§ YOUR TASK:
Only the lines from the start of the data below through the line that contains "<td>User-defined name of" are to be copied, exactly and without pictures.

§ DATASET ENTRIES:
··········

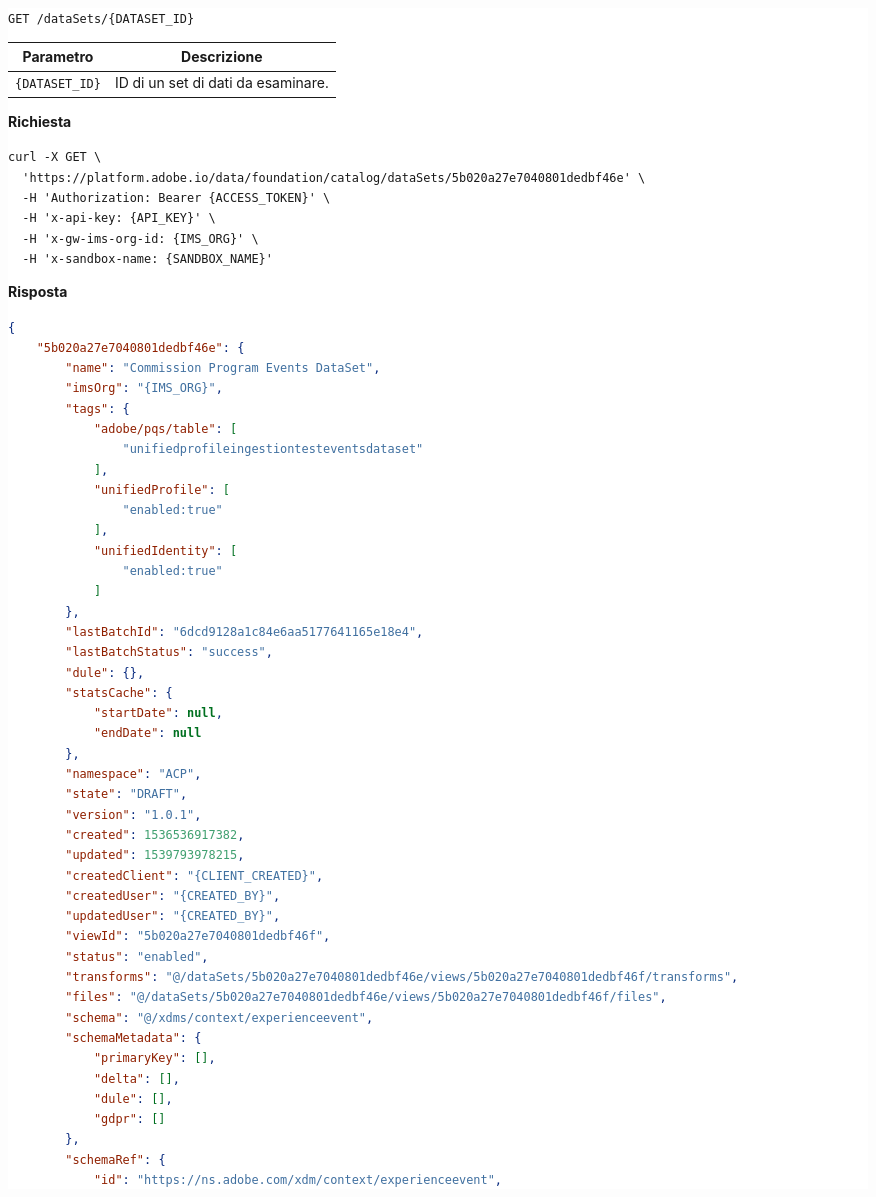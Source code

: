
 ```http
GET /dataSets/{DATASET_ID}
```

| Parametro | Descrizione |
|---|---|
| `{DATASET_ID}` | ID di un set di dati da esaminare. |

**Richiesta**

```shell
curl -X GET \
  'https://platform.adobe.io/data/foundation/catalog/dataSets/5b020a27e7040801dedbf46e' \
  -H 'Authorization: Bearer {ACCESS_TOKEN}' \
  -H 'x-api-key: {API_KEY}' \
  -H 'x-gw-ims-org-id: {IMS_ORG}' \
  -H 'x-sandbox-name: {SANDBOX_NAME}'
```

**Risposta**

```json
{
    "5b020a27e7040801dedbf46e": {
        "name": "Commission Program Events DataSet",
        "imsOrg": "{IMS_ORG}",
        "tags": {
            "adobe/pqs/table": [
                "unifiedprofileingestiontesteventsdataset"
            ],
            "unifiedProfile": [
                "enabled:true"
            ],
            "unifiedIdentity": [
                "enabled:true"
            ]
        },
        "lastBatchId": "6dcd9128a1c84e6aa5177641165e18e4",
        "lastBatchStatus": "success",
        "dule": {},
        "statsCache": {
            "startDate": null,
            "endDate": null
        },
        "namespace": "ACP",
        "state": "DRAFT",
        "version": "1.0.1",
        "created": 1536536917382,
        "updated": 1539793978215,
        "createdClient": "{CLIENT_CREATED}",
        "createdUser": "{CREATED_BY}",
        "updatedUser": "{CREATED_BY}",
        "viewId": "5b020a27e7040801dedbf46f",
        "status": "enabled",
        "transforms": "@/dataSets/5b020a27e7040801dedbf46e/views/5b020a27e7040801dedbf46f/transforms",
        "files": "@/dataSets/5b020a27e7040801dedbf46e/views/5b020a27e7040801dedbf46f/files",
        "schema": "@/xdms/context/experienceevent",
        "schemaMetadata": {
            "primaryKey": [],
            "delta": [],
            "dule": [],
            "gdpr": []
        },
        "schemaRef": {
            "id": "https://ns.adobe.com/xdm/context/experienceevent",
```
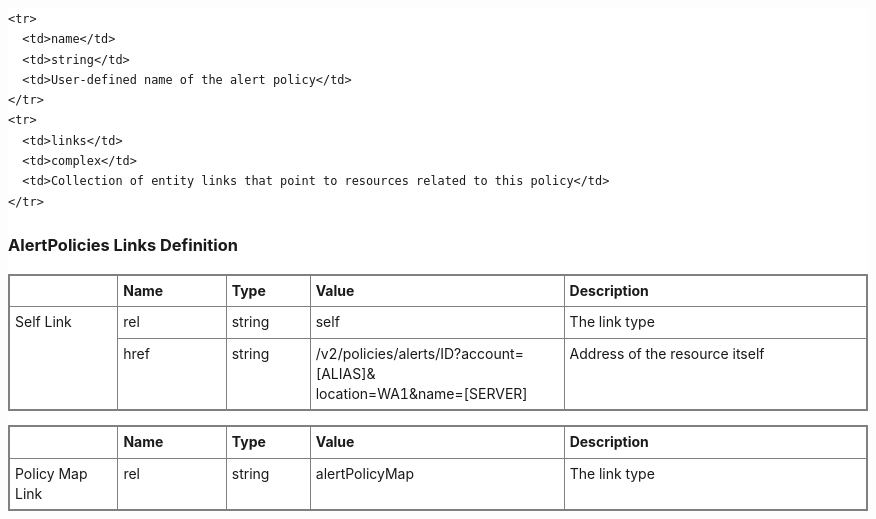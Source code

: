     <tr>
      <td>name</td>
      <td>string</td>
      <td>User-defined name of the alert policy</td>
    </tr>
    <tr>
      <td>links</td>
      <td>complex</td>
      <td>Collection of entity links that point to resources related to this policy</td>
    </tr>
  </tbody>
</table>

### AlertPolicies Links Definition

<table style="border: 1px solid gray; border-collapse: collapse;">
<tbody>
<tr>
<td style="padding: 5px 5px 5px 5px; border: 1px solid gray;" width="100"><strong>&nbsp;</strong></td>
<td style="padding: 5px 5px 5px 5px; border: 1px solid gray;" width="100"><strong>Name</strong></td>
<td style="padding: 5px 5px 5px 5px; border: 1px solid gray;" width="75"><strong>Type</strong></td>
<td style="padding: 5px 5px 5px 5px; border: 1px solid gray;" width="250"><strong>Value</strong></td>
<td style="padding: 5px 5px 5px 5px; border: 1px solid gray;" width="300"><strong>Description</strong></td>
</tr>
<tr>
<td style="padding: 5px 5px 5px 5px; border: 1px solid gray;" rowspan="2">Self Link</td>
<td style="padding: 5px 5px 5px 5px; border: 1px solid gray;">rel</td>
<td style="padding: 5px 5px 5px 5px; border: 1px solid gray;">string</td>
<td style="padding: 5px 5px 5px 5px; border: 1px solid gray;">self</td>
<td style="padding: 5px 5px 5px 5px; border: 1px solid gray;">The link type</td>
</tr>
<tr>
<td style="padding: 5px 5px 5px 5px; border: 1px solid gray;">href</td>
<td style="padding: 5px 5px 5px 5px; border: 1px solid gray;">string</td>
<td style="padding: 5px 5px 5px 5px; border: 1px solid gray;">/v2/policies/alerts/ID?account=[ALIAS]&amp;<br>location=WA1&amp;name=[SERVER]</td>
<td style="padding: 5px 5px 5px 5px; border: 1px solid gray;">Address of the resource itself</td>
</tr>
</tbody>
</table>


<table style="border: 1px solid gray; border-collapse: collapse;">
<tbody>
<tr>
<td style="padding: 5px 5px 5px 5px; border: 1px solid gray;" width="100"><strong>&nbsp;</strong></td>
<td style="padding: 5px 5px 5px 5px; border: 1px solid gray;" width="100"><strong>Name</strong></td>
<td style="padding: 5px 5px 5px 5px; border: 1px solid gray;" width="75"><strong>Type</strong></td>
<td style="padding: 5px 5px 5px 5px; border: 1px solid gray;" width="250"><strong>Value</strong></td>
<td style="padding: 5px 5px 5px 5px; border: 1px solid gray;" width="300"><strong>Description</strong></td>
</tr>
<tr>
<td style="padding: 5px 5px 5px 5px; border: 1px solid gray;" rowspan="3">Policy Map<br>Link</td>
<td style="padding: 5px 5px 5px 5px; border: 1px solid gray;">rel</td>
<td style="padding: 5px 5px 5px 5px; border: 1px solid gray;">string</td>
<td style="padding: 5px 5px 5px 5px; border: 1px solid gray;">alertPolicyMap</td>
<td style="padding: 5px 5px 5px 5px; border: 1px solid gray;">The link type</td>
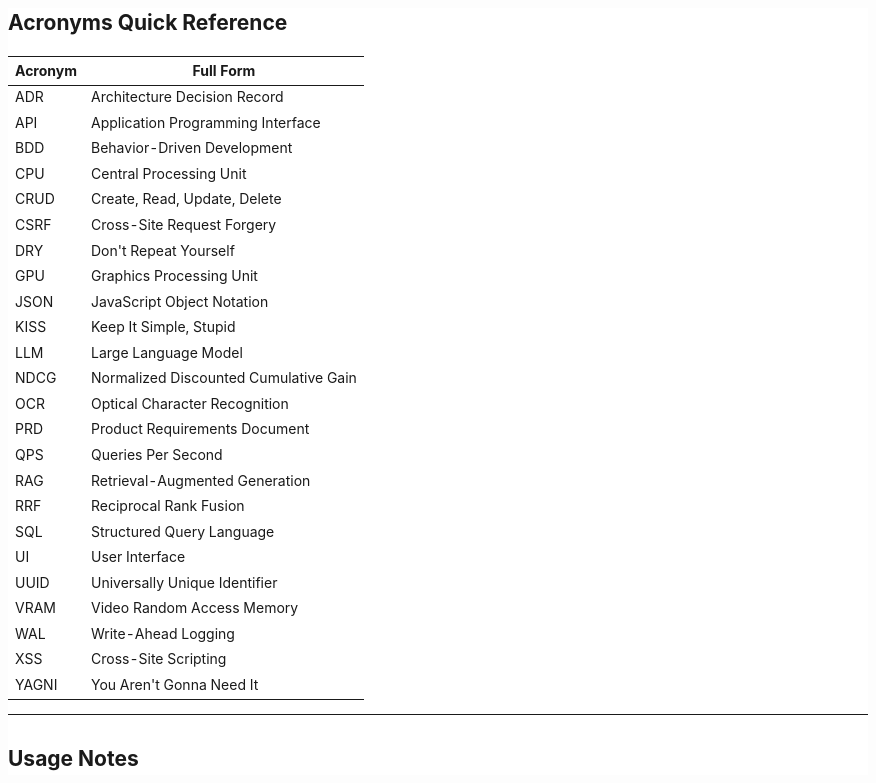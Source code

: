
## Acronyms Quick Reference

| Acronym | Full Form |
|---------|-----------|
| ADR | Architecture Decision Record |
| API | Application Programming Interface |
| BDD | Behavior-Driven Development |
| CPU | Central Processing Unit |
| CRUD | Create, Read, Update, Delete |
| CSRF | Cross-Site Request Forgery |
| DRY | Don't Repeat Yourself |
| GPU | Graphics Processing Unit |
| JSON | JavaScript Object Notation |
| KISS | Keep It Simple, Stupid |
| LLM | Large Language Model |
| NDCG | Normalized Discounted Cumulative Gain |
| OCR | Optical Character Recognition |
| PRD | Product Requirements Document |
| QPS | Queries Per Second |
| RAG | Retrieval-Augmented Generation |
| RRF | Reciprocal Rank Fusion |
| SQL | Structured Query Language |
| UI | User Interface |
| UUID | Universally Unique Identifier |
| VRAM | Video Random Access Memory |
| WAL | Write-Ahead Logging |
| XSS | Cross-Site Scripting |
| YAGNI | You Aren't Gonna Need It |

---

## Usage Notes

··········

§ RESPONSE TO THIS TASK:
Source code

:
 ```http
GET /dataSets/{DATASET_ID}
```

| Parametro | Descrizione |
|---|---|
| `{DATASET_ID}` | ID di un set di dati da esaminare. |

**Richiesta**

```shell
curl -X GET \
  'https://platform.adobe.io/data/foundation/catalog/dataSets/5b020a27e7040801dedbf46e' \
  -H 'Authorization: Bearer {ACCESS_TOKEN}' \
  -H 'x-api-key: {API_KEY}' \
  -H 'x-gw-ims-org-id: {IMS_ORG}' \
  -H 'x-sandbox-name: {SANDBOX_NAME}'
```

**Risposta**

```json
{
    "5b020a27e7040801dedbf46e": {
        "name": "Commission Program Events DataSet",
        "imsOrg": "{IMS_ORG}",
        "tags": {
            "adobe/pqs/table": [
                "unifiedprofileingestiontesteventsdataset"
            ],
            "unifiedProfile": [
                "enabled:true"
            ],
            "unifiedIdentity": [
                "enabled:true"
            ]
        },
        "lastBatchId": "6dcd9128a1c84e6aa5177641165e18e4",
        "lastBatchStatus": "success",
        "dule": {},
        "statsCache": {
            "startDate": null,
            "endDate": null
        },
        "namespace": "ACP",
        "state": "DRAFT",
        "version": "1.0.1",
        "created": 1536536917382,
        "updated": 1539793978215,
        "createdClient": "{CLIENT_CREATED}",
        "createdUser": "{CREATED_BY}",
        "updatedUser": "{CREATED_BY}",
        "viewId": "5b020a27e7040801dedbf46f",
        "status": "enabled",
        "transforms": "@/dataSets/5b020a27e7040801dedbf46e/views/5b020a27e7040801dedbf46f/transforms",
        "files": "@/dataSets/5b020a27e7040801dedbf46e/views/5b020a27e7040801dedbf46f/files",
        "schema": "@/xdms/context/experienceevent",
        "schemaMetadata": {
            "primaryKey": [],
            "delta": [],
            "dule": [],
            "gdpr": []
        },
        "schemaRef": {
            "id": "https://ns.adobe.com/xdm/context/experienceevent",
```
Source code

:     <tr>
      <td>name</td>
      <td>string</td>
      <td>User-defined name of the alert policy</td>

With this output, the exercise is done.